Straight worldlines are inertial frames of reference, curved or non-straight worldlines are non-inertial frames of reference. It's very clear that the spaceship is non-inertial frame, since it has a curved worldline, hence it's impossible to find an inertial frame attached to the ship, in which it can claim a state of rest all along the journey, as you wanted your solution to be.

However, What you considered in your calculations is the following idea:In outbound journey, the ship has an inertial frame $(t',x')$ attached to it, at the point of turnaround, the ship switches to another inertial frame $(t'',x'')$ which moves in the opposite direction with the same speed as in the outbound journey.

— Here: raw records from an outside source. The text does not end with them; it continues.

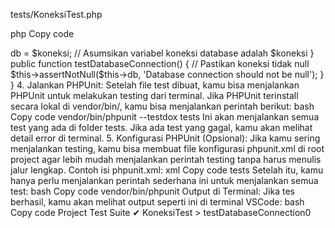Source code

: tests/KoneksiTest.php

php
Copy code
<?php
use PHPUnit\Framework\TestCase;

class KoneksiTest extends TestCase
{
    protected $db;

    protected function setUp(): void
    {
        require 'system/config/koneksi.php';
        $this->db = $koneksi; // Asumsikan variabel koneksi database adalah $koneksi
    }

    public function testDatabaseConnection()
    {
        // Pastikan koneksi tidak null
        $this->assertNotNull($this->db, 'Database connection should not be null');
    }
}
4. Jalankan PHPUnit:
Setelah file test dibuat, kamu bisa menjalankan PHPUnit untuk melakukan testing dari terminal.

Jika PHPUnit terinstall secara lokal di vendor/bin/, kamu bisa menjalankan perintah berikut:

bash
Copy code
vendor/bin/phpunit --testdox tests
Ini akan menjalankan semua test yang ada di folder tests. Jika ada test yang gagal, kamu akan melihat detail error di terminal.

5. Konfigurasi PHPUnit (Opsional):
Jika kamu sering menjalankan testing, kamu bisa membuat file konfigurasi phpunit.xml di root project agar lebih mudah menjalankan perintah testing tanpa harus menulis jalur lengkap. Contoh isi phpunit.xml:

xml
Copy code
<phpunit bootstrap="vendor/autoload.php">
    <testsuites>
        <testsuite name="Project Test Suite">
            <directory>tests</directory>
        </testsuite>
    </testsuites>
</phpunit>
Setelah itu, kamu hanya perlu menjalankan perintah sederhana ini untuk menjalankan semua test:

bash
Copy code
vendor/bin/phpunit
Output di Terminal:
Jika tes berhasil, kamu akan melihat output seperti ini di terminal VSCode:

bash
Copy code
Project Test Suite
 ✔ KoneksiTest > testDatabaseConnection0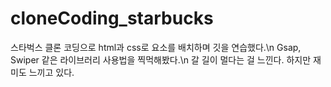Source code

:# cloneCoding_starbucks
스타벅스 클론 코딩으로 html과 css로 요소를 배치하며 깃을 연습했다.\n
Gsap, Swiper 같은 라이브러리 사용법을 찍먹해봤다.\n
갈 길이 멀다는 걸 느낀다. 하지만 재미도 느끼고 있다.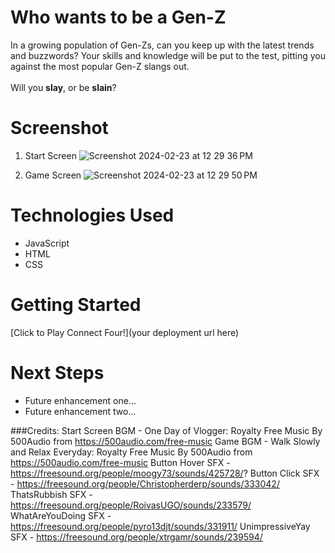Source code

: # Who wants to be a Gen-Z

In a growing population of Gen-Zs, can you keep up with the latest trends and buzzwords? Your skills and knowledge will be put to the test, pitting you against the most popular Gen-Z slangs out. <br><br>Will you **slay**, or be **slain**?

# Screenshot
1. Start Screen
![Screenshot 2024-02-23 at 12 29 36 PM](https://github.com/droopypok/gen-z-quiz-game/assets/158001887/95b099d7-12a7-4d1e-ae86-989f5283dc88)

2. Game Screen
![Screenshot 2024-02-23 at 12 29 50 PM](https://github.com/droopypok/gen-z-quiz-game/assets/158001887/fa0b2ea4-ff27-49fd-b725-9422fee1b4bd)


# Technologies Used

- JavaScript
- HTML
- CSS

# Getting Started

[Click to Play Connect Four!](your deployment url here)

# Next Steps

- Future enhancement one...
- Future enhancement two...


###Credits: 
Start Screen BGM - One Day of Vlogger: Royalty Free Music By 500Audio from https://500audio.com/free-music
Game BGM - Walk Slowly and Relax Everyday: Royalty Free Music By 500Audio from https://500audio.com/free-music
Button Hover SFX - https://freesound.org/people/moogy73/sounds/425728/?
Button Click SFX - https://freesound.org/people/Christopherderp/sounds/333042/
ThatsRubbish SFX - https://freesound.org/people/RoivasUGO/sounds/233579/
WhatAreYouDoing SFX - https://freesound.org/people/pyro13djt/sounds/331911/
UnimpressiveYay SFX - https://freesound.org/people/xtrgamr/sounds/239594/
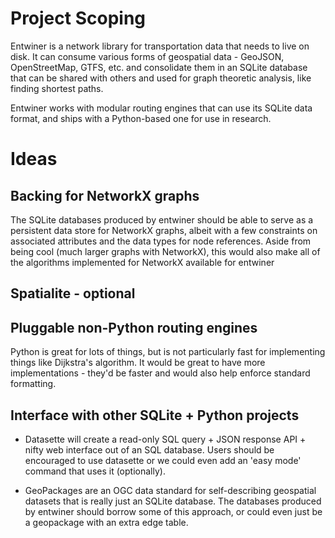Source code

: # Project Scoping

Entwiner is a network library for transportation data that needs to live on disk. It
can consume various forms of geospatial data - GeoJSON, OpenStreetMap, GTFS, etc. and
consolidate them in an SQLite database that can be shared with others and used for
graph theoretic analysis, like finding shortest paths.

Entwiner works with modular routing engines that can use its SQLite data format, and
ships with a Python-based one for use in research.


# Ideas

## Backing for NetworkX graphs

The SQLite databases produced by entwiner should be able to serve as a persistent data
store for NetworkX graphs, albeit with a few constraints on associated attributes and
the data types for node references. Aside from being cool (much larger graphs with
NetworkX), this would also make all of the algorithms implemented for NetworkX
available for entwiner

## Spatialite - optional

## Pluggable non-Python routing engines

Python is great for lots of things, but is not particularly fast for implementing
things like Dijkstra's algorithm. It would be great to have more implementations -
they'd be faster and would also help enforce standard formatting.

## Interface with other SQLite + Python projects

- Datasette will create a read-only SQL query + JSON response API + nifty web
  interface out of an SQL database. Users should be encouraged to use datasette or
  we could even add an 'easy mode' command that uses it (optionally).

- GeoPackages are an OGC data standard for self-describing geospatial datasets that is
  really just an SQLite database. The databases produced by entwiner should borrow
  some of this approach, or could even just be a geopackage with an extra edge table.
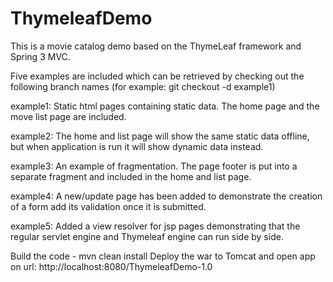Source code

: ThymeleafDemo
=============

This is a movie catalog demo based on the ThymeLeaf framework and Spring 3 MVC.

Five examples are included which can be retrieved by checking out the following branch names (for example: git checkout -d example1)

example1: Static html pages containing static data. The home page and the move list page are included.

example2: The home and list page will show the same static data offline, but when application is run it will show dynamic data instead.

example3: An example of fragmentation. The page footer is put into a separate fragment and included in the home and list page.

example4: A new/update page has been added to demonstrate the creation of a form add its validation once it is submitted.

example5: Added a view resolver for jsp pages demonstrating that the regular servlet engine and Thymeleaf engine can run side by side.


Build the code - mvn clean install
Deploy the war to Tomcat and open app on url: http://localhost:8080/ThymeleafDemo-1.0
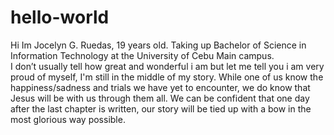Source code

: # hello-world

Hi Im Jocelyn G. Ruedas, 19 years old. Taking up Bachelor of Science in Information Technology at the University of Cebu Main campus.  
I don’t usually tell how great and wonderful i am but let me tell you i am very proud of myself, I'm still in the middle of my story. While one of us know the happiness/sadness and trials we have yet to encounter, we do know that Jesus will be with us through them all. We can be confident that one day after the last chapter is written, our story will be tied up with a bow in the most glorious way possible.
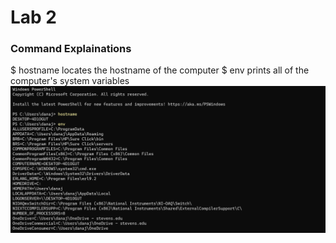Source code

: # Lab 2
### Command Explainations

$ hostname locates the hostname of the computer 
$ env prints all of the computer's system variables
![Hostname & Env Image](env-hostname.png)
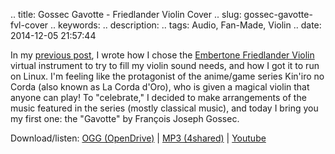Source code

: .. title: Gossec Gavotte - Friedlander Violin Cover
.. slug: gossec-gavotte-fvl-cover
.. keywords: 
.. description: 
.. tags: Audio, Fan-Made, Violin
.. date: 2014-12-05 21:57:44

In my [previous post](/en/blog/virtual-violins), I wrote how I chose the [Embertone Friedlander Violin][friedlanderhp] virtual instrument to try to fill my violin sound needs, and how I got it to run on Linux. I'm feeling like the protagonist of the anime/game series Kin'iro no Corda (also known as La Corda d'Oro), who is given a magical violin that anyone can play! To "celebrate," I decided to make arrangements of the music featured in the series (mostly classical music), and today I bring you my first one: the "Gavotte" by François Joseph Gossec.

Download/listen: [OGG (OpenDrive)][gavotte-od] | [MP3 (4shared)][gavotte-4s] | [Youtube][gavotte-yt]


[friedlanderhp]: http://embertone.com/instruments/friedlanderviolin.php
[gavotte-od]: http://aiyumi.opendrive.com/files/92820660_MvJaZ_3051/gavotte-fvl-solo_0.1.ogg
[gavotte-4s]: http://www.4shared.com/mp3/1ThO5eTaba/gavotte-fvl-solo_01.html
[gavotte-yt]: https://www.youtube.com/watch?v=ywTwzGnvSXw
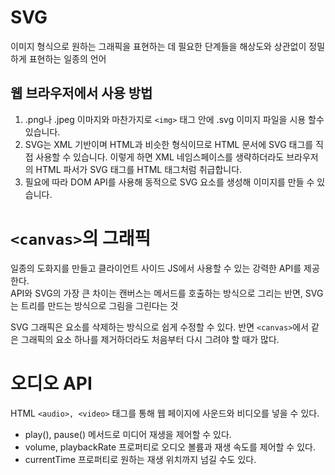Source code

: # SVG

이미지 형식으로 원하는 그래픽을 표현하는 데 필요한 단계들을 해상도와 상관없이 정밀하게 표현하는 일종의 언어

## 웹 브라우저에서 사용 방법

1. .png나 .jpeg 이마지와 마찬가지로 `<img>` 태그 안에 .svg 이미지 파일을 시용 할수있습니다.
2. SVG는 XML 기반이며 HTML과 비슷한 형식이므로 HTML 문서에 SVG 태그를 직접 사용할 수 있습니다. 이렇게 하면 XML 네임스페이스를 생략하더라도 브라우저의 HTML 파서가 SVG 태그를 HTML 태그처럼 취급합니다.
3. 필요에 따라 DOM API를 사용해 동적으로 SVG 요소를 생성해 이미지를 만들 수 있습니다.

# `<canvas>`의 그래픽

일종의 도화지를 만들고 클라이언트 사이드 JS에서 사용할 수 있는 강력한 API를 제공한다.  
API와 SVG의 가장 큰 차이는 캔버스는 메서드를 호출하는 방식으로 그리는 반면, SVG는 트리를 만드는 방식으로 그림을 그린다는 것

SVG 그래픽은 요소를 삭제하는 방식으로 쉽게 수정할 수 있다. 반면 `<canvas>`에서 같은 그래픽의 요소 하나를 제거하더라도 처음부터 다시 그려야 할 때가 많다.

# 오디오 API

HTML `<audio>, <video>` 태그를 통해 웹 페이지에 사운드와 비디오를 넣을 수 있다.

- play(), pause() 메서드로 미디어 재생을 제어할 수 있다.
- volume, playbackRate 프로퍼티로 오디오 볼륨과 재생 속도를 제어할 수 있다.
- currentTime 프로퍼티로 원하는 재생 위치까지 넘길 수도 있다.
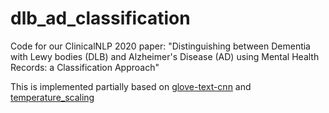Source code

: # dlb_ad_classification

Code for our ClinicalNLP 2020 paper: "Distinguishing between Dementia with Lewy bodies (DLB) and Alzheimer's Disease (AD) using Mental Health Records: a Classification Approach"

This is implemented partially based on [glove-text-cnn](https://github.com/aayux/glove-text-cnn) and [temperature_scaling](https://github.com/gpleiss/temperature_scaling)

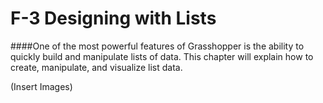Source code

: # F-3 Designing with Lists

####One of the most powerful features of Grasshopper is the ability to quickly build and manipulate lists of data. This chapter will explain how to create, manipulate, and visualize list data.

(Insert Images)
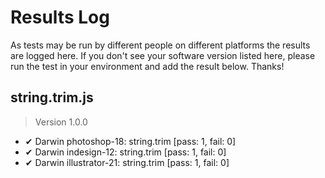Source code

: # Results Log

As tests may be run by different people on different platforms the results are logged here. If you don't see your software version listed here, please run the test in your environment and add the result below. Thanks!

## string.trim.js

> Version 1.0.0

- ✔ Darwin photoshop-18: string.trim [pass: 1, fail: 0]
- ✔ Darwin indesign-12: string.trim [pass: 1, fail: 0]
- ✔ Darwin illustrator-21: string.trim [pass: 1, fail: 0]
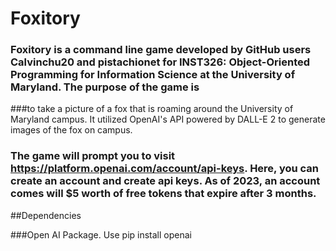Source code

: # Foxitory


### Foxitory is a command line game developed by GitHub users Calvinchu20 and pistachionet for INST326: Object-Oriented Programming for Information Science at the University of Maryland. The purpose of the game is
###to take a picture of a fox that is roaming around the University of Maryland campus. It utilized OpenAI's API powered by DALL-E 2 to generate images of the fox on campus. 

### The game will prompt you to visit https://platform.openai.com/account/api-keys. Here, you can create an account and create api keys. As of 2023, an account comes will $5 worth of free tokens that expire after 3 months.

##Dependencies

###Open AI Package.
Use pip install openai
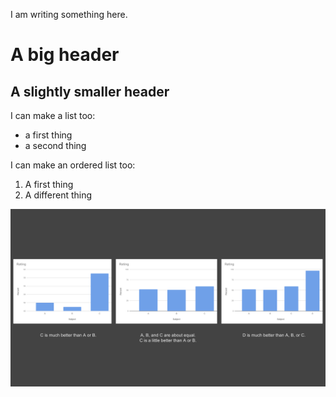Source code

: I am writing something here.

# A big header
## A slightly smaller header

I can make a list too:
 * a first thing
 * a second thing

I can make an ordered list too:
 1. A first thing
 1. A different thing

![an example bar chart showing different views](https://github.com/jnaiman/jnaiman.github.io/blob/master/barCharts.png?raw=true)
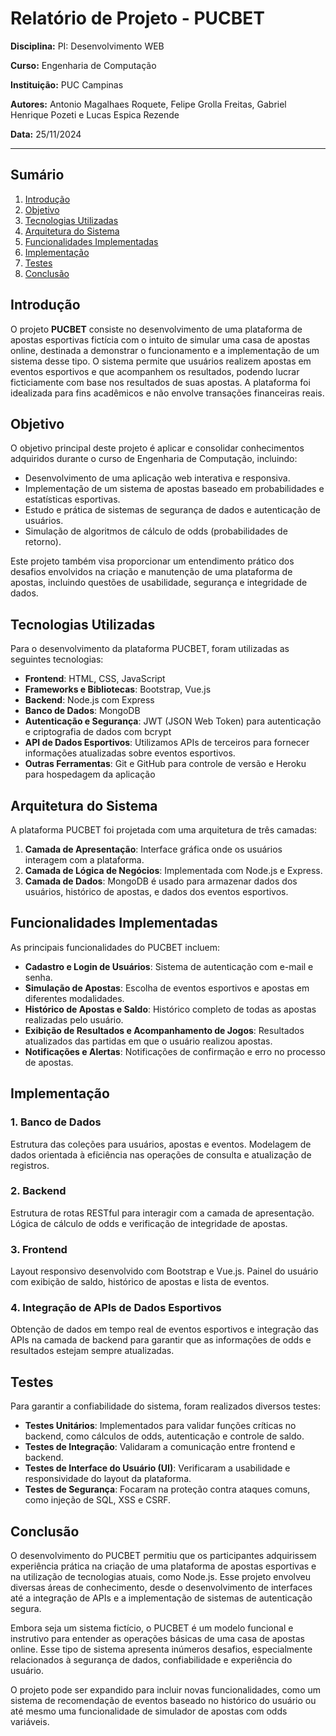 <!DOCTYPE html>
<html lang="pt-BR">
<head>
  <meta charset="UTF-8">
  <title>Relatório do Projeto - PUCBET</title>
</head>
<body>

<h1>Relatório de Projeto - PUCBET</h1>

<p><strong>Disciplina:</strong> PI: Desenvolvimento WEB</p>
<p><strong>Curso:</strong> Engenharia de Computação</p>
<p><strong>Instituição:</strong> PUC Campinas</p>
<p><strong>Autores:</strong> Antonio Magalhaes Roquete, Felipe Grolla Freitas, Gabriel Henrique Pozeti e Lucas Espica Rezende</p>
<p><strong>Data:</strong> 25/11/2024</p>

<hr>

<h2>Sumário</h2>
<ol>
  <li><a href="#introducao">Introdução</a></li>
  <li><a href="#objetivo">Objetivo</a></li>
  <li><a href="#tecnologias-utilizadas">Tecnologias Utilizadas</a></li>
  <li><a href="#arquitetura-do-sistema">Arquitetura do Sistema</a></li>
  <li><a href="#funcionalidades-implementadas">Funcionalidades Implementadas</a></li>
  <li><a href="#implementacao">Implementação</a></li>
  <li><a href="#testes">Testes</a></li>
  <li><a href="#conclusao">Conclusão</a></li>
</ol>

<h2 id="introducao">Introdução</h2>
<p>O projeto <strong>PUCBET</strong> consiste no desenvolvimento de uma plataforma de apostas esportivas fictícia com o intuito de simular uma casa de apostas online, destinada a demonstrar o funcionamento e a implementação de um sistema desse tipo. O sistema permite que usuários realizem apostas em eventos esportivos e que acompanhem os resultados, podendo lucrar ficticiamente com base nos resultados de suas apostas. A plataforma foi idealizada para fins acadêmicos e não envolve transações financeiras reais.</p>

<h2 id="objetivo">Objetivo</h2>
<p>O objetivo principal deste projeto é aplicar e consolidar conhecimentos adquiridos durante o curso de Engenharia de Computação, incluindo:</p>
<ul>
  <li>Desenvolvimento de uma aplicação web interativa e responsiva.</li>
  <li>Implementação de um sistema de apostas baseado em probabilidades e estatísticas esportivas.</li>
  <li>Estudo e prática de sistemas de segurança de dados e autenticação de usuários.</li>
  <li>Simulação de algoritmos de cálculo de odds (probabilidades de retorno).</li>
</ul>
<p>Este projeto também visa proporcionar um entendimento prático dos desafios envolvidos na criação e manutenção de uma plataforma de apostas, incluindo questões de usabilidade, segurança e integridade de dados.</p>

<h2 id="tecnologias-utilizadas">Tecnologias Utilizadas</h2>
<p>Para o desenvolvimento da plataforma PUCBET, foram utilizadas as seguintes tecnologias:</p>
<ul>
  <li><strong>Frontend</strong>: HTML, CSS, JavaScript</li>
  <li><strong>Frameworks e Bibliotecas</strong>: Bootstrap, Vue.js</li>
  <li><strong>Backend</strong>: Node.js com Express</li>
  <li><strong>Banco de Dados</strong>: MongoDB</li>
  <li><strong>Autenticação e Segurança</strong>: JWT (JSON Web Token) para autenticação e criptografia de dados com bcrypt</li>
  <li><strong>API de Dados Esportivos</strong>: Utilizamos APIs de terceiros para fornecer informações atualizadas sobre eventos esportivos.</li>
  <li><strong>Outras Ferramentas</strong>: Git e GitHub para controle de versão e Heroku para hospedagem da aplicação</li>
</ul>

<h2 id="arquitetura-do-sistema">Arquitetura do Sistema</h2>
<p>A plataforma PUCBET foi projetada com uma arquitetura de três camadas:</p>
<ol>
  <li><strong>Camada de Apresentação</strong>: Interface gráfica onde os usuários interagem com a plataforma.</li>
  <li><strong>Camada de Lógica de Negócios</strong>: Implementada com Node.js e Express.</li>
  <li><strong>Camada de Dados</strong>: MongoDB é usado para armazenar dados dos usuários, histórico de apostas, e dados dos eventos esportivos.</li>
</ol>

<h2 id="funcionalidades-implementadas">Funcionalidades Implementadas</h2>
<p>As principais funcionalidades do PUCBET incluem:</p>
<ul>
  <li><strong>Cadastro e Login de Usuários</strong>: Sistema de autenticação com e-mail e senha.</li>
  <li><strong>Simulação de Apostas</strong>: Escolha de eventos esportivos e apostas em diferentes modalidades.</li>
  <li><strong>Histórico de Apostas e Saldo</strong>: Histórico completo de todas as apostas realizadas pelo usuário.</li>
  <li><strong>Exibição de Resultados e Acompanhamento de Jogos</strong>: Resultados atualizados das partidas em que o usuário realizou apostas.</li>
  <li><strong>Notificações e Alertas</strong>: Notificações de confirmação e erro no processo de apostas.</li>
</ul>

<h2 id="implementacao">Implementação</h2>
<h3>1. Banco de Dados</h3>
<p>Estrutura das coleções para usuários, apostas e eventos. Modelagem de dados orientada à eficiência nas operações de consulta e atualização de registros.</p>

<h3>2. Backend</h3>
<p>Estrutura de rotas RESTful para interagir com a camada de apresentação. Lógica de cálculo de odds e verificação de integridade de apostas.</p>

<h3>3. Frontend</h3>
<p>Layout responsivo desenvolvido com Bootstrap e Vue.js. Painel do usuário com exibição de saldo, histórico de apostas e lista de eventos.</p>

<h3>4. Integração de APIs de Dados Esportivos</h3>
<p>Obtenção de dados em tempo real de eventos esportivos e integração das APIs na camada de backend para garantir que as informações de odds e resultados estejam sempre atualizadas.</p>

<h2 id="testes">Testes</h2>
<p>Para garantir a confiabilidade do sistema, foram realizados diversos testes:</p>
<ul>
  <li><strong>Testes Unitários</strong>: Implementados para validar funções críticas no backend, como cálculos de odds, autenticação e controle de saldo.</li>
  <li><strong>Testes de Integração</strong>: Validaram a comunicação entre frontend e backend.</li>
  <li><strong>Testes de Interface do Usuário (UI)</strong>: Verificaram a usabilidade e responsividade do layout da plataforma.</li>
  <li><strong>Testes de Segurança</strong>: Focaram na proteção contra ataques comuns, como injeção de SQL, XSS e CSRF.</li>
</ul>

<h2 id="conclusao">Conclusão</h2>
<p>O desenvolvimento do PUCBET permitiu que os participantes adquirissem experiência prática na criação de uma plataforma de apostas esportivas e na utilização de tecnologias atuais, como Node.js. Esse projeto envolveu diversas áreas de conhecimento, desde o desenvolvimento de interfaces até a integração de APIs e a implementação de sistemas de autenticação segura.</p>
<p>Embora seja um sistema fictício, o PUCBET é um modelo funcional e instrutivo para entender as operações básicas de uma casa de apostas online. Esse tipo de sistema apresenta inúmeros desafios, especialmente relacionados à segurança de dados, confiabilidade e experiência do usuário.</p>
<p>O projeto pode ser expandido para incluir novas funcionalidades, como um sistema de recomendação de eventos baseado no histórico do usuário ou até mesmo uma funcionalidade de simulador de apostas com odds variáveis.</p>

</body>
</html>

This act of switching inertial frames is your turning back. Now since $S'$ and $S''$ are two inertial frames in relative motion(they move opposite to each other), they have different conceptions of simultaneity. In the turnaround point, $S'$ claims events on his violet time axis are simultaneous. After switching to $S''$, you switch to another time and space axes, where the events(or points) on the green line are what is simultaneous for $S''$. It's very clear from the diagram why this act of switching creates this shift in time which is so puzzling to you.

So to sum up, the shift in time is caused by switching between two inertial frames in relative motion. When you switch between two different time axes(and space axes but this is not our concern here), this result in this shift in time of earth into the future.

Edit: I got the OP's question wrong. He wanted to ask how the shift in time for earth time(that is about $15$ years) is greater than the whole journey which is $10$ years. Well although I haven't checked your calculations, you must have done something wrong. It's pretty straight forward how to calculate the shift in time $t_\text{shift}$ from the diagram. The blue world line is made up of three parts, the first part that is before the intersection of violet line with the blue line which I'll call $\Delta t$, and the shift in time $t_\text{shift}$, and the last part which is after the intersection between the green line with the blue line which I call $\Delta t$ since by symmetry from the diagram, it's equal to the first time interval.

So that the whole time of earth journey is: $t_\text{total}= \Delta t+ t_\text{shift}+ \Delta t=t_\text{shift}+2\Delta t$.

So that: $t_\text{shift}=t_\text{total}-2\Delta t$.

$\Delta t$ is simply the time on earth clock when the ship reached the turn point(from the ship's perspective), therefore: $\Delta t= 2.53/\gamma=2.53/2=1.26$

Therefore: $t_\text{shift}=10-2(1.26)=7.48$.

So the shift in time should be $7.48$ assuming the whole journey on earth is $10$ years and that it takes $2.53$ years on the ship to reach the turn point. Redo you calculations.

Further Edit: I'm going to analytically calculate what the shift in time is.

It should be noted that at the turn point, the spaceship(which claims a state of rest) will have coordinates $(t,x)=(2.53,0)$, Owing to time dilation it will claim that $\dfrac{2.53}{2}=1.26$ years has passed on the clocks in the earth frame.

However this is different from what the clocks in the earth frame gonna read. The problem was set up in such a way that the coordinates of the earth and the spaceship coincide that is $(t,x)=(t',x')=(0,0)$.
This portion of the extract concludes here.